**Prompt:** Every line in the data below that has the word "WBTC" should be returned.

Data excerpts:

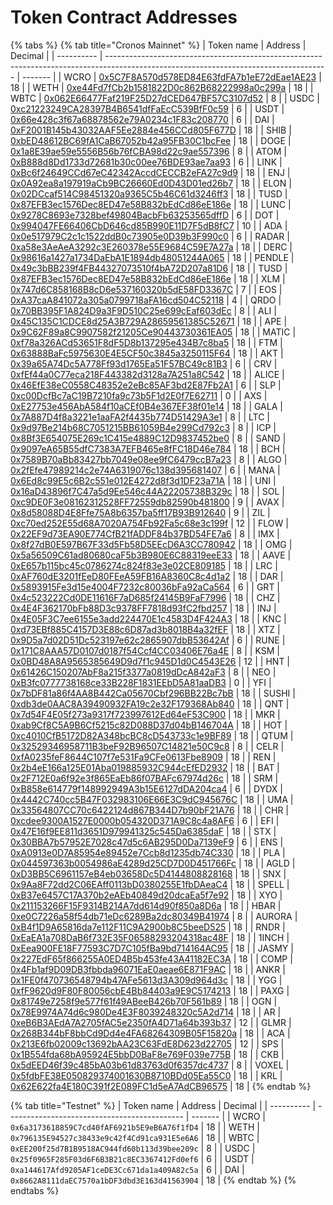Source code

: # Token Contract Addresses

{% tabs %}
{% tab title="Cronos Mainnet" %}
| Token name | Address                                                                                                                               | Decimal |
| ---------- | ------------------------------------------------------------------------------------------------------------------------------------- | ------- |
| WCRO       | [0x5C7F8A570d578ED84E63fdFA7b1eE72dEae1AE23](https://cronoscan.com/tokens/0x5C7F8A570d578ED84E63fdFA7b1eE72dEae1AE23/token-transfers) | 18      |
| WETH       | [0xe44Fd7fCb2b1581822D0c862B68222998a0c299a](https://cronoscan.com/tokens/0xe44Fd7fCb2b1581822D0c862B68222998a0c299a/token-transfers) | 18      |
| WBTC       | [0x062E66477Faf219F25D27dCED647BF57C3107d52](https://cronoscan.com/tokens/0x062E66477Faf219F25D27dCED647BF57C3107d52/token-transfers) | 8       |
| USDC       | [0xc21223249CA28397B4B6541dfFaEcC539BfF0c59](https://cronoscan.com/tokens/0xc21223249CA28397B4B6541dfFaEcC539BfF0c59/token-transfers) | 6       |
| USDT       | [0x66e428c3f67a68878562e79A0234c1F83c208770](https://cronoscan.com/tokens/0x66e428c3f67a68878562e79A0234c1F83c208770/token-transfers) | 6       |
| DAI        | [0xF2001B145b43032AAF5Ee2884e456CCd805F677D](https://cronoscan.com/tokens/0xF2001B145b43032AAF5Ee2884e456CCd805F677D/token-transfers) | 18      |
| SHIB       | [0xbED48612BC69fA1CaB67052b42a95FB30C1bcFee](https://cronoscan.com/tokens/0xbED48612BC69fA1CaB67052b42a95FB30C1bcFee/token-transfers) | 18      |
| DOGE       | [0x1a8E39ae59e5556B56b76fCBA98d22c9ae557396](https://cronoscan.com/tokens/0x1a8E39ae59e5556B56b76fCBA98d22c9ae557396/token-transfers) | 8       |
| ATOM       | [0xB888d8Dd1733d72681b30c00ee76BDE93ae7aa93](https://cronoscan.com/address/0xB888d8Dd1733d72681b30c00ee76BDE93ae7aa93/transactions)   | 6       |
| LINK       | [0xBc6f24649CCd67eC42342AccdCECCB2eFA27c9d9](https://cronoscan.com/address/0xBc6f24649CCd67eC42342AccdCECCB2eFA27c9d9/transactions)   | 18      |
| ENJ        | [0x0A92ea8a197919aCb9BC26660Ed0D43D01ed26b7](https://cronoscan.com/address/0x0A92ea8a197919aCb9BC26660Ed0D43D01ed26b7/transactions)   | 18      |
| ELON       | [0x02DCcaf514C98451320a9365C5b46C61d3246ff3](https://cronoscan.com/address/0x02DCcaf514C98451320a9365C5b46C61d3246ff3/transactions)   | 18      |
| TUSD       | [0x87EFB3ec1576Dec8ED47e58B832bEdCd86eE186e](https://cronoscan.com/address/0x87EFB3ec1576Dec8ED47e58B832bEdCd86eE186e/transactions)   | 18      |
| LUNC       | [0x9278C8693e7328bef49804BacbFb63253565dffD](https://cronoscan.com/address/0x9278C8693e7328bef49804BacbFb63253565dffD/transactions)   | 6       |
| DOT        | [0x994047FE66406CbD646cd85B990E11D7F5dB8fC7](https://cronoscan.com/address/0x994047FE66406CbD646cd85B990E11D7F5dB8fC7/transactions)   | 10      |
| ADA        | [0x0e517979C2c1c1522ddB0c73905e0D39b3F990c0](https://cronoscan.com/address/0x0e517979C2c1c1522ddB0c73905e0D39b3F990c0/transactions)   | 6       |
| RADAR      | [0xa58e3AeAeA3292c3E260378e55E9684C59E7A27a](https://cronoscan.com/address/0xa58e3AeAeA3292c3E260378e55E9684C59E7A27a/transactions)   | 18      |
| DERC       | [0x98616a1427a1734DaEbA1E1894db48051244A065](https://cronoscan.com/address/0x98616a1427a1734DaEbA1E1894db48051244A065/transactions)   | 18      |
| PENDLE     | [0x49c3bBB239f4FB44327073510f4bA72D207a81D6](https://cronoscan.com/address/0x49c3bBB239f4FB44327073510f4bA72D207a81D6/transactions)   | 18      |
| TUSD       | [0x87EFB3ec1576Dec8ED47e58B832bEdCd86eE186e](https://cronoscan.com/address/0x87EFB3ec1576Dec8ED47e58B832bEdCd86eE186e/transactions)   | 18      |
| XLM        | [0x747d6C858168B8cD6e537160320b5dE58FD3367C](https://cronoscan.com/address/0x747d6C858168B8cD6e537160320b5dE58FD3367C/transactions)   | 7       |
| EOS        | [0xA37caA841072a305a0799718aFA16cd504C52118](https://cronoscan.com/address/0xA37caA841072a305a0799718aFA16cd504C52118/transactions)   | 4       |
| QRDO       | [0x70BB395F1A824D9a3F9D510C25e699cEaf603dEc](https://cronoscan.com/address/0x70BB395F1A824D9a3F9D510C25e699cEaf603dEc/transactions)   | 8       |
| ALI        | [0x45C135C1CDCE8d25A3B729A28659561385C52671](https://cronoscan.com/address/0x45C135C1CDCE8d25A3B729A28659561385C52671/transactions)   | 18      |
| APE        | [0x9C62F89a8C9907582f21205Ce90443730361EA05](https://cronoscan.com/address/0x9C62F89a8C9907582f21205Ce90443730361EA05/transactions)   | 18      |
| MATIC      | [0xf78a326ACd53651F8dF5D8b137295e434B7c8ba5](https://cronoscan.com/address/0xf78a326ACd53651F8dF5D8b137295e434B7c8ba5/transactions)   | 18      |
| FTM        | [0x63888BaFc5975630E4E5CF50c3845a3250115F64](https://cronoscan.com/address/0x63888BaFc5975630E4E5CF50c3845a3250115F64/transactions)   | 18      |
| AKT        | [0x39a65A74Dc5A778Ff93d1765Ea51F57BC49c81B3](https://cronoscan.com/address/0x39a65A74Dc5A778Ff93d1765Ea51F57BC49c81B3/transactions)   | 6       |
| CRV        | [0xfEf44a0C77eca218F443382d3128a7A251a8C542](https://cronoscan.com/address/0xfEf44a0C77eca218F443382d3128a7A251a8C542/transactions)   | 18      |
| ALICE      | [0x46EfE38eC0558C48352e2eBc85AF3bd2E87Fb2A1](https://cronoscan.com/address/0x46EfE38eC0558C48352e2eBc85AF3bd2E87Fb2A1/transactions)   | 6       |
| SLP        | [0xc00DcfBc7aC19B7210fa9c73b5F1d2E0f7E62711](https://cronoscan.com/address/0xc00DcfBc7aC19B7210fa9c73b5F1d2E0f7E62711/transactions)   | 0       |
| AXS        | [0xE27753e456AbA584f10aCEf0B4e367EF38f01e14](https://cronoscan.com/address/0xE27753e456AbA584f10aCEf0B4e367EF38f01e14/transactions)   | 18      |
| GALA       | [0x7A887D4f8a3221e1aaFA2f4435b774D51429A3e1](https://cronoscan.com/address/0x7A887D4f8a3221e1aaFA2f4435b774D51429A3e1/transactions)   | 8       |
| LTC        | [0x9d97Be214b68C7051215BB61059B4e299Cd792c3](https://cronoscan.com/address/0x9d97Be214b68C7051215BB61059B4e299Cd792c3/transactions)   | 8       |
| ICP        | [0x8Bf3E654075E269c1C415e4889C12D9837452be0](https://cronoscan.com/address/0x8Bf3E654075E269c1C415e4889C12D9837452be0/transactions)   | 8       |
| SAND       | [0x9097eA65B55dfC7383A7EFB465e8fFC18D46e784](https://cronoscan.com/address/0x9097eA65B55dfC7383A7EFB465e8fFC18D46e784/transactions)   | 18      |
| BCH        | [0x7589B70aBb83427bb7049e08ee9fC6479ccB7a23](https://cronoscan.com/address/0x7589B70aBb83427bb7049e08ee9fC6479ccB7a23/transactions)   | 8       |
| ALGO       | [0x2fEfe47989214c2e74A6319076c138d395681407](https://cronoscan.com/address/0x2fEfe47989214c2e74A6319076c138d395681407/transactions)   | 6       |
| MANA       | [0x6Ed8c99E5c6B2c551e012E4272d8f3d1DF23a71A](https://cronoscan.com/address/0x6Ed8c99E5c6B2c551e012E4272d8f3d1DF23a71A/transactions)   | 18      |
| UNI        | [0x16aD43896f7C47a5d9Ee546c44A22205738B329c](https://cronoscan.com/address/0x16aD43896f7C47a5d9Ee546c44A22205738B329c/transactions)   | 18      |
| SOL        | [0xc9DE0F3e08162312528FF72559db82590b481800](https://cronoscan.com/address/0xc9DE0F3e08162312528FF72559db82590b481800/transactions)   | 9       |
| AVAX       | [0x8d58088D4E8Ffe75A8b6357ba5ff17B93B912640](https://cronoscan.com/address/0x8d58088D4E8Ffe75A8b6357ba5ff17B93B912640/transactions)   | 9       |
| ZIL        | [0xc70ed252E55d68A7020A754Fb92Fa5c68e3c199f](https://cronoscan.com/address/0xc70ed252E55d68A7020A754Fb92Fa5c68e3c199f/transactions)   | 12      |
| FLOW       | [0x22EF9d73EA90E774CfB21fADDF84b37BD54FE7a6](https://cronoscan.com/address/0x22EF9d73EA90E774CfB21fADDF84b37BD54FE7a6/transactions)   | 8       |
| IMX        | [0x8f27dB0E597B67F33d5Fb58D5EEcD6A3CC780942](https://cronoscan.com/address/0x8f27dB0E597B67F33d5Fb58D5EEcD6A3CC780942/transactions)   | 18      |
| OMG        | [0x5a56509C61ad80680caF5b3B980E6C88319eeE33](https://cronoscan.com/address/0x5a56509C61ad80680caF5b3B980E6C88319eeE33/transactions)   | 18      |
| AAVE       | [0xE657b115bc45c0786274c824f83e3e02CE809185](https://cronoscan.com/address/0xE657b115bc45c0786274c824f83e3e02CE809185/transactions)   | 18      |
| LRC        | [0xAF760dE3201fEeD80FEeA59FB16A8360C8c4d1a2](https://cronoscan.com/address/0xAF760dE3201fEeD80FEeA59FB16A8360C8c4d1a2/transactions)   | 18      |
| DAR        | [0x5893915Fe3d15e4004F7232c80036bFa92aCa564](https://cronoscan.com/address/0x5893915Fe3d15e4004F7232c80036bFa92aCa564/transactions)   | 6       |
| GRT        | [0x4c523222Cd0DE11616F7aD685f24145B9FaF7996](https://cronoscan.com/address/0x4c523222Cd0DE11616F7aD685f24145B9FaF7996/transactions)   | 18      |
| CHZ        | [0x4E4F362170bFb88D3c9378FF7818d93fC2fbd257](https://cronoscan.com/address/0x4E4F362170bFb88D3c9378FF7818d93fC2fbd257/transactions)   | 18      |
| INJ        | [0x4E05F3C7ee6155e3add224470E1c4583D4F424A3](https://cronoscan.com/address/0x4E05F3C7ee6155e3add224470E1c4583D4F424A3/transactions)   | 18      |
| KNC        | [0xd73EBf885C4157D3E88c6D87ad3b8018B4a32fEF](https://cronoscan.com/address/0xd73EBf885C4157D3E88c6D87ad3b8018B4a32fEF/transactions)   | 18      |
| XTZ        | [0x9D5a7d02D51Dc523197e62c2865907dbB53642Af](https://cronoscan.com/address/0x9D5a7d02D51Dc523197e62c2865907dbB53642Af/transactions)   | 6       |
| RUNE       | [0x171C8AAA57D0107d0187f54Ccf4CC03406E76a4E](https://cronoscan.com/address/0x171C8AAA57D0107d0187f54Ccf4CC03406E76a4E/transactions)   | 8       |
| KSM        | [0x0BD48A8A9565385649D9d7f1c945D1d0C4543E26](https://cronoscan.com/address/0x0BD48A8A9565385649D9d7f1c945D1d0C4543E26/transactions)   | 12      |
| HNT        | [0x61426C150207AbF8a215f3377a0819dDcA842aF3](https://cronoscan.com/address/0x61426C150207AbF8a215f3377a0819dDcA842aF3/transactions)   | 8       |
| NEO        | [0xB3fc0777738168ce33B228F1831EEbD5A81aaDB3](https://cronoscan.com/address/0xB3fc0777738168ce33B228F1831EEbD5A81aaDB3/transactions)   | 0       |
| YFI        | [0x7bDF81a86f4AA8B442Ca05670Cbf296BB22Bc7bB](https://cronoscan.com/address/0x7bDF81a86f4AA8B442Ca05670Cbf296BB22Bc7bB/transactions)   | 18      |
| SUSHI      | [0xdb3de0AAC8A39490932FA19c2e32F179368Ab840](https://cronoscan.com/address/0xdb3de0AAC8A39490932FA19c2e32F179368Ab840/transactions)   | 18      |
| QNT        | [0x7d54F4E05f273a9317f723997612Ed64eF53C900](https://cronoscan.com/address/0x7d54F4E05f273a9317f723997612Ed64eF53C900/transactions)   | 18      |
| MKR        | [0xab9Cf8C5A9B6Cf5215c82D088D37d04bB146704A](https://cronoscan.com/address/0xab9Cf8C5A9B6Cf5215c82D088D37d04bB146704A/transactions)   | 18      |
| HOT        | [0xc4010CfB5172D82A348bcBC8cD543733c1e9BF89](https://cronoscan.com/address/0xc4010CfB5172D82A348bcBC8cD543733c1e9BF89/transactions)   | 18      |
| QTUM       | [0x32529346958711B3beF92B96507C14821e50C9c8](https://cronoscan.com/address/0x32529346958711B3beF92B96507C14821e50C9c8/transactions)   | 8       |
| CELR       | [0xfA0235feF8644C107f7e531Fa9CFe0613Fbe8909](https://cronoscan.com/address/0xfA0235feF8644C107f7e531Fa9CFe0613Fbe8909/transactions)   | 18      |
| REN        | [0x2b4eE166a125E01Aba019885932C944cEfED2932](https://cronoscan.com/address/0x2b4eE166a125E01Aba019885932C944cEfED2932/transactions)   | 18      |
| BAT        | [0x2F712E0a6f92e3f865EaEb86f07BAFc67974d26c](https://cronoscan.com/address/0x2F712E0a6f92e3f865EaEb86f07BAFc67974d26c/transactions)   | 18      |
| SRM        | [0xB858e614779f148992949A3b15E6127dDA204ca4](https://cronoscan.com/address/0xB858e614779f148992949A3b15E6127dDA204ca4/transactions)   | 6       |
| DYDX       | [0x4442C740cc5B47F032983106E66E3C9dC945676C](https://cronoscan.com/address/0x4442C740cc5B47F032983106E66E3C9dC945676C/transactions)   | 18      |
| UMA        | [0x33564807CC70c6422124d867B344D7b90bF21A76](https://cronoscan.com/address/0x33564807CC70c6422124d867B344D7b90bF21A76/transactions)   | 18      |
| CHR        | [0xcdee9300A1527E0000b054320D371A9C8c4a8AF6](https://cronoscan.com/address/0xcdee9300A1527E0000b054320D371A9C8c4a8AF6/transactions)   | 6       |
| EFI        | [0x47E16f9EE811d3651D979941325c545Da6385daF](https://cronoscan.com/address/0x47E16f9EE811d3651D979941325c545Da6385daF/transactions)   | 18      |
| STX        | [0x30BBA7b57952E7028c47d5c6AB295D0Da7139eF9](https://cronoscan.com/address/0x30BBA7b57952E7028c47d5c6AB295D0Da7139eF9/transactions)   | 6       |
| ENS        | [0xA0913e0D7A85954e89452e7Ccb8d1235db74C330](https://cronoscan.com/address/0xA0913e0D7A85954e89452e7Ccb8d1235db74C330/transactions)   | 18      |
| PLA        | [0x044597363b0054986aE4289d25CD7D0D451766Fc](https://cronoscan.com/address/0x044597363b0054986aE4289d25CD7D0D451766Fc/transactions)   | 18      |
| AGLD       | [0xD3BB5C6961157eB4eb03658Dc5D4144808828168](https://cronoscan.com/address/0xD3BB5C6961157eB4eb03658Dc5D4144808828168/transactions)   | 18      |
| SNX        | [0x9Aa8F72dd2C06EAff0113bD0380255E1fbDAeaC4](https://cronoscan.com/address/0x9Aa8F72dd2C06EAff0113bD0380255E1fbDAeaC4/transactions)   | 18      |
| SPELL      | [0xB37e6457C17A370b2eAEb40849d20dcaEa5f7e92](https://cronoscan.com/address/0xB37e6457C17A370b2eAEb40849d20dcaEa5f7e92/transactions)   | 18      |
| XYO        | [0x211153266F15F9314B214A7dd614d90f850a8D6a](https://cronoscan.com/address/0x211153266F15F9314B214A7dd614d90f850a8D6a/transactions)   | 18      |
| HBAR       | [0xe0C7226a58f54db71eDc6289Ba2dc80349B41974](https://cronoscan.com/address/0xe0C7226a58f54db71eDc6289Ba2dc80349B41974/transactions)   | 8       |
| AURORA     | [0xB4f1D9A65816da7e112F11C9A2900b8C5beeD525](https://cronoscan.com/address/0xB4f1D9A65816da7e112F11C9A2900b8C5beeD525/transactions)   | 18      |
| RNDR       | [0xEaEA1a708DaB6f732E35F06588293204318ac48F](https://cronoscan.com/address/0xEaEA1a708DaB6f732E35F06588293204318ac48F/transactions)   | 18      |
| 1INCH      | [0xEea900FE18F77593C7D7C105fBa9bd714164AC95](https://cronoscan.com/address/0xEea900FE18F77593C7D7C105fBa9bd714164AC95/transactions)   | 18      |
| JASMY      | [0x227EdF65f866255A0ED4B5b453fe43A41182EC3A](https://cronoscan.com/address/0x227EdF65f866255A0ED4B5b453fe43A41182EC3A/transactions)   | 18      |
| COMP       | [0x4Fb1af9D09DB3fbbda96071EaE0aeae6E871F9AC](https://cronoscan.com/address/0x4Fb1af9D09DB3fbbda96071EaE0aeae6E871F9AC/transactions)   | 18      |
| ANKR       | [0x1FE0f470736548794b47AFe5613d3A309d964d3c](https://cronoscan.com/address/0x1FE0f470736548794b47AFe5613d3A309d964d3c/transactions)   | 18      |
| YGG        | [0xfF9620d9F80F80056cbE4Bb84403a9E9C5174213](https://cronoscan.com/address/0xfF9620d9F80F80056cbE4Bb84403a9E9C5174213/transactions)   | 18      |
| PAXG       | [0x81749e7258f9e577f61f49ABeeB426b70F561b89](https://cronoscan.com/address/0x81749e7258f9e577f61f49ABeeB426b70F561b89/transactions)   | 18      |
| OGN        | [0x78E9974A74d6c980De4E3F8039248320c5A2d714](https://cronoscan.com/address/0x78E9974A74d6c980De4E3F8039248320c5A2d714/transactions)   | 18      |
| AR         | [0xeB6B3AEdA7A2705fAC5e2350fA4D71a64b393b37](https://cronoscan.com/address/0xeB6B3AEdA7A2705fAC5e2350fA4D71a64b393b37/transactions)   | 12      |
| GLMR       | [0x268B344bF8bbCd9Dd4e4FA68264309B05F15820a](https://cronoscan.com/address/0x268B344bF8bbCd9Dd4e4FA68264309B05F15820a/transactions)   | 18      |
| ACA        | [0x213E6fb02009c13692bAA23C63FdE8D623d22705](https://cronoscan.com/address/0x213E6fb02009c13692bAA23C63FdE8D623d22705/transactions)   | 12      |
| SPS        | [0x1B554fda68bA95924E5bbD0BaF8e769F039e775B](https://cronoscan.com/address/0x1B554fda68bA95924E5bbD0BaF8e769F039e775B/transactions)   | 18      |
| CKB        | [0x5dEED46f39c485bA03b61d83763d0f6357dc4737](https://cronoscan.com/address/0x5dEED46f39c485bA03b61d83763d0f6357dc4737/transactions)   | 8       |
| VOXEL      | [0x5fdbFE38E050829374001630B8710BDd05Ea55C0](https://cronoscan.com/address/0x5fdbFE38E050829374001630B8710BDd05Ea55C0/transactions)   | 18      |
| KRL        | [0x62E622fa4E180C391f2E089FC1d5eA7AdCB96575](https://cronoscan.com/address/0x62E622fa4E180C391f2E089FC1d5eA7AdCB96575/transactions)   | 18      |
{% endtab %}

{% tab title="Testnet" %}
| Token name | Address                                      | Decimal |
| ---------- | -------------------------------------------- | ------- |
| WCRO       | `0x6a3173618859C7cd40fAF6921b5E9eB6A76f1fD4` | 18      |
| WETH       | `0x796135E94527c38433e9c42f4Cd91ca931E5e6A6` | 18      |
| WBTC       | `0xEE200f25d7B1B9518AC944fd60b113d39bee209c` | 8       |
| USDC       | `0x25f0965F285F03d6F6B3B21c8EC3367412Fd0ef6` | 6       |
| USDT       | `0xa144617Afd9205AF1ceDE3Cc671da1a409A82c5a` | 6       |
| DAI        | `0x8662A8111daEC7570a1bDF3dbd3E163d41563904` | 18      |
{% endtab %}
{% endtabs %}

**The completed task:**
| WBTC       | [0x062E66477Faf219F25D27dCED647BF57C3107d52](https://cronoscan.com/tokens/0x062E66477Faf219F25D27dCED647BF57C3107d52/token-transfers) | 8       |
| WBTC       | `0xEE200f25d7B1B9518AC944fd60b113d39bee209c` | 8       |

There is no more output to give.